“Many things that I think need to be addressed are not talked about,” Sobral warned.
He points out that this is a consequence of “not understanding what they are regulating.”
The bill to regulate the cryptocurrency sector in Uruguay is advancing late, presents deep structural gaps and establishes prohibitive economic barriers that threaten to expel emerging companies from the local ecosystem.
This was argued by Juan Manuel Sobral, president of the Blockchain Chamber of Uruguay and co-founder of SpaceDev, who spoke with CriptoNoticias within the framework of the Be Orange event, held in Montevideo last Sunday.
Sobral affirms that the official proposal to regulate the sector is incomplete and rigid due to a traditional approach that, in his opinion, does not adapt to the nature of disruptive technology.
According to the specialist, the design of the regulatory framework, whose updating It was published in March and is in the process of public consultation, shows a lack of technical understanding on the part of local authorities, which generates conditions that, in their words, “kill startups” before they can consolidate their business models in the country.
Sobral questioned that currently companies in the sector that want to operate must have a security deposit of about $100,000. An amount that, in his perspective, “continues to be a very high immobilized capital that slows down the operation of smaller-scale businesses.”
The president of the union chamber described the economic situation as an “entry barrier” for companies in the sector, which creates a hostile environment for the development ecosystem. destroying the possibility of incubating projects in early stages.
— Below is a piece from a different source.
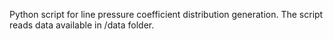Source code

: Python script for line pressure coefficient distribution generation. 
The script reads data available in /data folder.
Sobral warned about the danger of stifling local innovation:
What is happening now is that they kill startups. Which is what worries me the most. Nobody is going to want to do anything because it is not legal to found a company here. Nobody understands anything, but you can’t invest in those things. But you’re also not stopping people from trying. I do think that if you set very high requirements that they cannot meet to be included in the registry, those companies will disappear. Well, I don’t think they’ll go away. I think they are going to open somewhere else.
Juan Manuel Sobral.
The project “excludes” key elements of cryptocurrencies
One of the most critical points pointed out by the specialist is the complete absence of basic operational distinctionssuch as the differentiation between service providers that custody funds and those that operate in a non-custodial manner.
For him, what the project does is that all companies, without distinction, obtain authorization from the Central Bank of Uruguay (BCU), “even asking for guarantees from non-custodial platforms and placing responsibilities for any problem on companies that operate in this way.”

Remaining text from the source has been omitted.